» What you have to do: Return all lines below containing the word "links".

Source texts of formatted documents

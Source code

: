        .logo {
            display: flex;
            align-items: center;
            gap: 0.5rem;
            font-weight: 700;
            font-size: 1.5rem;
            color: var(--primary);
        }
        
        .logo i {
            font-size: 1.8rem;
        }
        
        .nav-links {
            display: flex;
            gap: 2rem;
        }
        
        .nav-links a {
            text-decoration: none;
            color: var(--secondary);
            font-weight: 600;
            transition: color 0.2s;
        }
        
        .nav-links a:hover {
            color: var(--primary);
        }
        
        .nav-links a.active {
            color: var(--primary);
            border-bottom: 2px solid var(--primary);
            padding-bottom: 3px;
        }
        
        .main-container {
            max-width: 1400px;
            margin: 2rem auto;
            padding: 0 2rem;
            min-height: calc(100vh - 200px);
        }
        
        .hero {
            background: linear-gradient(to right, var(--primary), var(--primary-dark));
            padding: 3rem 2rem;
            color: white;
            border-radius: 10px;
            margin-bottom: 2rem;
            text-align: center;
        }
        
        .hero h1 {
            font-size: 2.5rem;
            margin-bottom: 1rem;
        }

» Exercise response:
        .nav-links {
        .nav-links a {
        .nav-links a:hover {
        .nav-links a.active {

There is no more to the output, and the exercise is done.